Profound moments usually aren’t visible or glamorous — rather, often they occur in the dark and quiet, in the peripheral and liminal moments of the everyday. Here, poet and SteinerBooks translator and editor, Clifford Venho muses on an important ‘dawning.’


Art rests upon a kind of religious sense: it is deeply and ineradicably in earnest. Thus it is that art so willingly goes hand in hand with religion.

Goethe, ‘Maxims’

Dawn. Light spreads thinly across the sky, the mountains still in shadow, the contours of the valley giving way to the cavernous dark of the city. This moment I wake to myself – a sun that hasn’t yet risen. I sit down to write and find myself in a liminal place — am I writing the essential?
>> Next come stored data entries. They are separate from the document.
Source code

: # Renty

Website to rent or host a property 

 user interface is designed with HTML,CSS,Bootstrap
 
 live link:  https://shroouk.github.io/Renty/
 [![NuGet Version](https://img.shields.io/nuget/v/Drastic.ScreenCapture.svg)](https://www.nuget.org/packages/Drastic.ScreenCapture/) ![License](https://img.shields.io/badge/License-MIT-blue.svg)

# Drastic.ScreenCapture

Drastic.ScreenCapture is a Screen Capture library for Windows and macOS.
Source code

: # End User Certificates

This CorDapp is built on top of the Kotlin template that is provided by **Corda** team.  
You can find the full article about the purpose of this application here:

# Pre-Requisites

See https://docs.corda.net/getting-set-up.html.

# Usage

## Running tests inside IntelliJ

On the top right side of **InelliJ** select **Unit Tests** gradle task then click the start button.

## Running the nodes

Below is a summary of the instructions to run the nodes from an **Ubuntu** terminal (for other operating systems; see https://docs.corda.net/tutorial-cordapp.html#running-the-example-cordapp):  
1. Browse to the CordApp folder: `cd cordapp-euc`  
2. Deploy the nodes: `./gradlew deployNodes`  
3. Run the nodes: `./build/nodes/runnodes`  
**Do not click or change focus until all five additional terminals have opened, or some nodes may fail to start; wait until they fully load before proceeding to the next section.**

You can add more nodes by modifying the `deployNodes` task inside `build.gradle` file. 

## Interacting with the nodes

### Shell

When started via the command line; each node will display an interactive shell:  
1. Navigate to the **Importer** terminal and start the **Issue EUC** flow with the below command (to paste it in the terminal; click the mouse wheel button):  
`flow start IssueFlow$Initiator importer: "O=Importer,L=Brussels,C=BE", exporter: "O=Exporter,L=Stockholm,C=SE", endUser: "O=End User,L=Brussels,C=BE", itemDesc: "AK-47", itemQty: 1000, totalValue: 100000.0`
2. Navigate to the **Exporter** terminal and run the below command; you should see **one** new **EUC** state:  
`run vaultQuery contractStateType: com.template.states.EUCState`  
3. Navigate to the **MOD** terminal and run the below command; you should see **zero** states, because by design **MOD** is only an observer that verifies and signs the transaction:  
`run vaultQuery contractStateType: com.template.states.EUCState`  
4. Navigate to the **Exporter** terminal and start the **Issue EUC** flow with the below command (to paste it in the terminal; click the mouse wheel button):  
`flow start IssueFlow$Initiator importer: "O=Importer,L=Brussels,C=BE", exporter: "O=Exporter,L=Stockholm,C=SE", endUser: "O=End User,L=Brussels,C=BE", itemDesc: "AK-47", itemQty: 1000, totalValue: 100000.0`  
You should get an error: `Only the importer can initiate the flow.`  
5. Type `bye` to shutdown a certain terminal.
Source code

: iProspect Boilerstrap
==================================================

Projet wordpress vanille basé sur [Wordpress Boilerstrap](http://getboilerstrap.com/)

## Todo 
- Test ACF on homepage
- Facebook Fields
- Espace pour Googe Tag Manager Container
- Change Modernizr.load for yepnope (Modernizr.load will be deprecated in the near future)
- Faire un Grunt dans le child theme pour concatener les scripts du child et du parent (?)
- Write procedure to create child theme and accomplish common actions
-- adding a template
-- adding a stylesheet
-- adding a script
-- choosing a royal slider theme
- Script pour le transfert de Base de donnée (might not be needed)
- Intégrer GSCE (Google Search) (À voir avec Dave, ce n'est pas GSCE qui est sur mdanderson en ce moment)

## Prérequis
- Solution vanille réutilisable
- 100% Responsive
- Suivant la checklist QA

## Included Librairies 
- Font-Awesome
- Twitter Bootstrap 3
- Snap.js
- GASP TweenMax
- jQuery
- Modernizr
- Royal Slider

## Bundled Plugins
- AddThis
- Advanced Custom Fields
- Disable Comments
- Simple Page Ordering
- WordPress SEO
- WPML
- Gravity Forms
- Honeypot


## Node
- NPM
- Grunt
Writing comes slow, the first steps up a steep path. Can the words I utter BE?

Dawn. A rising in the chest. An unfurling of wings. What wants to be spoken into the twilight, into the place between? What light grows in me that is, at the same time, the shadow on the far horizon? How can I be here and there, all at once? Within the light, a shade? “Better to be a beggar on earth than a king in the realm of the shades.” But that is an old saying, and I am a new kind of beggar – a beggar for the spirit.

“Blessed are the beggars for the spirit, for theirs is the kingdom of heaven.” The words, ‘beggars for the spirit’ reverberate. Their essentiality speaks in the heart’s hidden chamber. To be a beggar means to lack. Lack what? Something you need. Being a beggar for the spirit, you are conscious of your need for spirit. You know you must ask for it. You are witness to your own poverty, to your own lack, and you humbly seek the spirit, to ask for what your heart needs for it to be whole again.
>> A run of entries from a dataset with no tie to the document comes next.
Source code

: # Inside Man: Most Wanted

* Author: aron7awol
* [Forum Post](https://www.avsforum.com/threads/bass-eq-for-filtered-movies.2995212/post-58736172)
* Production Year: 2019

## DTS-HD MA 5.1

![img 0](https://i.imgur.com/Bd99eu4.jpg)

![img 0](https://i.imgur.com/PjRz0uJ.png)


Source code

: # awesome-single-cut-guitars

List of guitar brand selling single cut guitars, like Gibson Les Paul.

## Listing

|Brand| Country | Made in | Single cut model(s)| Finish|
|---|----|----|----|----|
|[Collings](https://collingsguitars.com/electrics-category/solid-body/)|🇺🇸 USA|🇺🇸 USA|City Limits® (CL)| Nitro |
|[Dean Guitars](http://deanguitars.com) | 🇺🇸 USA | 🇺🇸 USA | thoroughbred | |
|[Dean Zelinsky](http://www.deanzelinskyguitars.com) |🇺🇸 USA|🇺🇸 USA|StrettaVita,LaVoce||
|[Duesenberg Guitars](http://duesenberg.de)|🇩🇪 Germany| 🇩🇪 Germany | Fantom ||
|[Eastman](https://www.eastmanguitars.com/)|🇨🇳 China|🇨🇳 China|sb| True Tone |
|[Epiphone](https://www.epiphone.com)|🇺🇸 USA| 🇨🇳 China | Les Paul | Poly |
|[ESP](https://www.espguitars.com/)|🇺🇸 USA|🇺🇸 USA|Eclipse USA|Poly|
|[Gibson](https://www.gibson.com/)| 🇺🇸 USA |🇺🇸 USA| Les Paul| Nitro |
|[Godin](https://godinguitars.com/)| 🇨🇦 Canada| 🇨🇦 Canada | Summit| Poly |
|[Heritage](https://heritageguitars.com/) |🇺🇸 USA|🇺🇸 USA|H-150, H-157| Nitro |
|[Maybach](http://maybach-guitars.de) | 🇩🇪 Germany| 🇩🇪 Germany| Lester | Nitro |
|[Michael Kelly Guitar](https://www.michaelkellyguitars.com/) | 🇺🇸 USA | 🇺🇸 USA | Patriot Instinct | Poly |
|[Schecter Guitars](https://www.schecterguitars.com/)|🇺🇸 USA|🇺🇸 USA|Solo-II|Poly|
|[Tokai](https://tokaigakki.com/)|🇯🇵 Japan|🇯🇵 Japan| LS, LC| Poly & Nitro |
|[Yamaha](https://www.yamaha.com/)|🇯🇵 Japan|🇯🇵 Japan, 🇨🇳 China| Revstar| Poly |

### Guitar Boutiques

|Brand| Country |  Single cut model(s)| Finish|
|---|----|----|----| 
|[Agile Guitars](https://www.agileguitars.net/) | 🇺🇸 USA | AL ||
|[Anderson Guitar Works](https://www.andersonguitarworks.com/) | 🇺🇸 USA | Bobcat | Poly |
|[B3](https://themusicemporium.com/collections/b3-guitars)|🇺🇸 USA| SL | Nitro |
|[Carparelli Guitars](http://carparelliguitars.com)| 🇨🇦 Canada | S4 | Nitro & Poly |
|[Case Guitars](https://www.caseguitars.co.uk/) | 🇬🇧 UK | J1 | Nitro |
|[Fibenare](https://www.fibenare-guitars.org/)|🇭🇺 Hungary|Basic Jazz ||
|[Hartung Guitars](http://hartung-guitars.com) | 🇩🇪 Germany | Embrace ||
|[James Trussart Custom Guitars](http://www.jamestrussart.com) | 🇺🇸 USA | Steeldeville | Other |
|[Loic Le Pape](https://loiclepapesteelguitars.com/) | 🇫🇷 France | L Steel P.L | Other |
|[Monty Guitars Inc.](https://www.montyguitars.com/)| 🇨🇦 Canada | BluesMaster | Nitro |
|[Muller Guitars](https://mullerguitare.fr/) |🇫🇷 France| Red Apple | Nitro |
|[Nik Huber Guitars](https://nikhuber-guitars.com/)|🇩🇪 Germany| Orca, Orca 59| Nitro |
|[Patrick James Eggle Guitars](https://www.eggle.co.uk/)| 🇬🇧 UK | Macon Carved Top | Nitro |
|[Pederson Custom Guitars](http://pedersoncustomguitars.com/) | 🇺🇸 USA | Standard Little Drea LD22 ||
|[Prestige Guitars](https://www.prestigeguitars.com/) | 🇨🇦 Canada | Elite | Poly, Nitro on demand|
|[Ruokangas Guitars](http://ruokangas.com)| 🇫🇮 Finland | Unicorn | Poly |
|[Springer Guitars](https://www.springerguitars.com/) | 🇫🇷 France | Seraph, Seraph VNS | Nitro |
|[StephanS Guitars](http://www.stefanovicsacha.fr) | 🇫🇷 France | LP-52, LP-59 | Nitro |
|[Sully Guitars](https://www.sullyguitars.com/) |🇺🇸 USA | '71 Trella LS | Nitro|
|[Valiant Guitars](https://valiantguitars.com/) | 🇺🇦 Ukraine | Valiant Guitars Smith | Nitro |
The Beatitudes are a profound mystery. Not in the sense of something unknown or unknowable, but in the sense of a riddle, a question. Perhaps doubt arises here. There is the kind of doubt that closes you off, as with Thomas, who would not believe Christ had risen until he had touched the wounds himself. This is the doubt of the materialist who only trusts what can be perceived through the senses and understood by the narrow scope of the intellect. But another kind of doubt exists, one that impels toward truth, a hunger for the great questions, a stage in Parzival’s journey from dullness, through doubt, to blessedness.
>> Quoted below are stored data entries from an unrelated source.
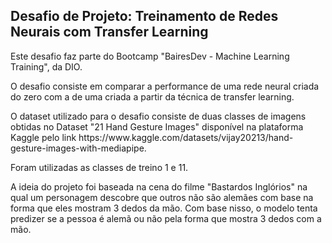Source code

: ## Desafio de Projeto: Treinamento de Redes Neurais com Transfer Learning
<p>Este desafio faz parte do Bootcamp "BairesDev - Machine Learning Training", da DIO.
<p>O desafio consiste em comparar a performance de uma rede neural criada do zero com a de uma criada a partir da técnica de transfer learning.
<p>O dataset utilizado para o desafio consiste de duas classes de imagens obtidas no Dataset "21 Hand Gesture Images" disponível na plataforma Kaggle pelo link https://www.kaggle.com/datasets/vijay20213/hand-gesture-images-with-mediapipe.
<p>Foram utilizadas as classes de treino 1 e 11.
<p>A ideia do projeto foi baseada na cena do filme "Bastardos Inglórios" na qual um personagem descobre que outros não são alemães com base na forma que eles mostram 3 dedos da mão. Com base nisso, o modelo tenta predizer se a pessoa é alemã ou não pela forma que mostra 3 dedos com a mão.

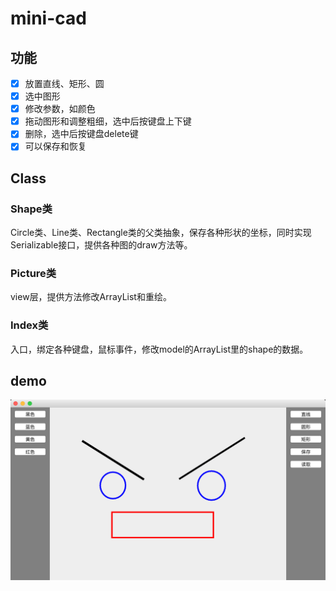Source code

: # mini-cad

## 功能

- [x] 放置直线、矩形、圆
- [x] 选中图形
- [x] 修改参数，如颜色
- [x] 拖动图形和调整粗细，选中后按键盘上下键
- [x] 删除，选中后按键盘delete键
- [x] 可以保存和恢复

## Class

### Shape类

Circle类、Line类、Rectangle类的父类抽象，保存各种形状的坐标，同时实现Serializable接口，提供各种图的draw方法等。

### Picture类

view层，提供方法修改ArrayList和重绘。

### Index类

入口，绑定各种键盘，鼠标事件，修改model的ArrayList里的shape的数据。


## demo

![demo](./demo.png)



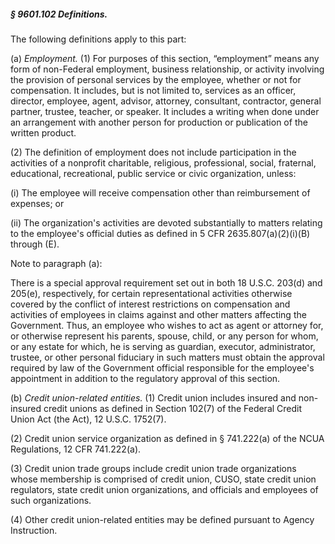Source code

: ##### § 9601.102 Definitions. #####

The following definitions apply to this part:

(a) *Employment.* (1) For purposes of this section, “employment” means any form of non-Federal employment, business relationship, or activity involving the provision of personal services by the employee, whether or not for compensation. It includes, but is not limited to, services as an officer, director, employee, agent, advisor, attorney, consultant, contractor, general partner, trustee, teacher, or speaker. It includes a writing when done under an arrangement with another person for production or publication of the written product.

(2) The definition of employment does not include participation in the activities of a nonprofit charitable, religious, professional, social, fraternal, educational, recreational, public service or civic organization, unless:

(i) The employee will receive compensation other than reimbursement of expenses; or

(ii) The organization's activities are devoted substantially to matters relating to the employee's official duties as defined in 5 CFR 2635.807(a)(2)(i)(B) through (E).

Note to paragraph (a):

There is a special approval requirement set out in both 18 U.S.C. 203(d) and 205(e), respectively, for certain representational activities otherwise covered by the conflict of interest restrictions on compensation and activities of employees in claims against and other matters affecting the Government. Thus, an employee who wishes to act as agent or attorney for, or otherwise represent his parents, spouse, child, or any person for whom, or any estate for which, he is serving as guardian, executor, administrator, trustee, or other personal fiduciary in such matters must obtain the approval required by law of the Government official responsible for the employee's appointment in addition to the regulatory approval of this section.

(b) *Credit union-related entities.* (1) Credit union includes insured and non-insured credit unions as defined in Section 102(7) of the Federal Credit Union Act (the Act), 12 U.S.C. 1752(7).

(2) Credit union service organization as defined in § 741.222(a) of the NCUA Regulations, 12 CFR 741.222(a).

(3) Credit union trade groups include credit union trade organizations whose membership is comprised of credit union, CUSO, state credit union regulators, state credit union organizations, and officials and employees of such organizations.

(4) Other credit union-related entities may be defined pursuant to Agency Instruction.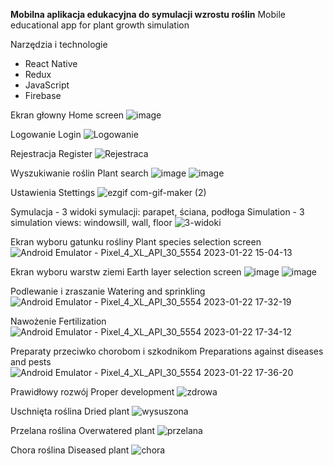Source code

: **Mobilna aplikacja edukacyjna do symulacji wzrostu roślin**
Mobile educational app for plant growth simulation

Narzędzia i technologie
- React Native
- Redux
- JavaScript
- Firebase

Ekran głowny
Home screen
![image](https://github.com/user-attachments/assets/d0d9f12f-f78d-4279-87e5-8e3287731043)

Logowanie
Login
![Logowanie](https://github.com/user-attachments/assets/75860c92-6ea0-4a72-8430-902e889eabac)

Rejestracja
Register
![Rejestraca](https://github.com/user-attachments/assets/ab475c14-1ea7-41be-874d-6d57f38312b0)

Wyszukiwanie roślin
Plant search
![image](https://github.com/user-attachments/assets/6a6ff527-465f-4cb2-bfec-1afde6c4010b)
![image](https://github.com/user-attachments/assets/b232cfe8-7cf8-4707-89ab-5ded2172cafd)

Ustawienia
Stettings
![ezgif com-gif-maker (2)](https://github.com/user-attachments/assets/9842408b-7fda-43d3-9708-7f59b11c515d)

Symulacja - 3 widoki symulacji: parapet, ściana, podłoga
Simulation - 3 simulation views: windowsill, wall, floor
![3-widoki](https://github.com/user-attachments/assets/905b2be6-ba4a-47ea-b663-49a3f0ccd901)

Ekran wyboru gatunku rośliny
Plant species selection screen
![Android Emulator - Pixel_4_XL_API_30_5554 2023-01-22 15-04-13](https://github.com/user-attachments/assets/1147f2f6-37ba-4c68-95cf-3321f3ba54d2)

Ekran wyboru warstw ziemi
Earth layer selection screen
![image](https://github.com/user-attachments/assets/12b6a94b-8023-4d3f-9a04-4384a9b7ec19)
![image](https://github.com/user-attachments/assets/781c932d-7d0d-4f61-813a-5cbca087351d)

Podlewanie i zraszanie
Watering and sprinkling
![Android Emulator - Pixel_4_XL_API_30_5554 2023-01-22 17-32-19](https://github.com/user-attachments/assets/d0288178-52c1-4191-92d4-b6fe5a9f8c62)

Nawożenie
Fertilization
![Android Emulator - Pixel_4_XL_API_30_5554 2023-01-22 17-34-12](https://github.com/user-attachments/assets/bcafd961-915c-42a1-88d7-be6ecea14cec)

Preparaty przeciwko chorobom i szkodnikom
Preparations against diseases and pests
![Android Emulator - Pixel_4_XL_API_30_5554 2023-01-22 17-36-20](https://github.com/user-attachments/assets/2d78057c-8aa5-4190-b5c9-8aa69f6e2518)

Prawidłowy rozwój
Proper development
![zdrowa](https://github.com/user-attachments/assets/e59615c4-b02e-4171-85ba-67df8fad125d)

Uschnięta roślina
Dried plant
![wysuszona](https://github.com/user-attachments/assets/dba39bb0-f5d2-46ad-8a69-61719716b6f5)

Przelana roślina
Overwatered plant
![przelana](https://github.com/user-attachments/assets/35fb5bd0-5faf-47fb-a82e-ee127ad8e598)

Chora roślina
Diseased plant
![chora](https://github.com/user-attachments/assets/39670f62-75d3-49ae-ae38-7fe7da83cd08)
Dawn. And the valley is swallowed in the abyss of Forsaken City. Can I stand above it? This world is a tension that is breaking open, and what comes with the break, what shapes rise from the abyss — world nightmares. That is what cries out for courage, for the light that illumines — not chosen objects but all of them, the sacrificial light of knowledge. We often look back with derision upon the humanity of the past, their naiveté, their blind faith, their religiosity, their lack of a scientific approach – as if those cultures find their final culmination in the scientific-technological world of today, in AI and the internet of things. What arrogance to believe we will not advance further, will not look as different to future generations as ancient Egypt looks to us today. What lack of willingness to enter into the thinking of other times. The blind prophet Tiresias could see the future, but our blindness shows us only illusions of the present. In Forsaken City, words fall away from meaning. As in some maddening game, ‘Science says!’ is shouted from every street corner. But is not science a path of inquiry (says the little voice inside), an inner activity of discernment, a truth-seeking? We, the citizens of Forsaken City, in our wild hubris, our masked fear, do not know the extent of our loss — our thoughts dull, our hearts full of spite, our actions so many clattering skeletons.

Dawn. What other paths open before the seeking soul, faced with the grotesque shapes looming from the abyss between this illusion of present and the shore of future reality? The word. The word is a path of inquiry — more, of knowledge: no mind-numbing entertainment, no self-expression or intellectual game. No, the word is an inroad into the mystery of things, an instrument of discovery, a prayer. We, the citizens of Forsaken City, sense faintly, as in a dream, the Question, but do not ask.

Dawn. Brightening to early morning. Birdsong. The drip of last night’s rain tapping the stone of now. Will the light break, too, through the gathering shadow, like the vast presence of a new Sun, a new City, dawning?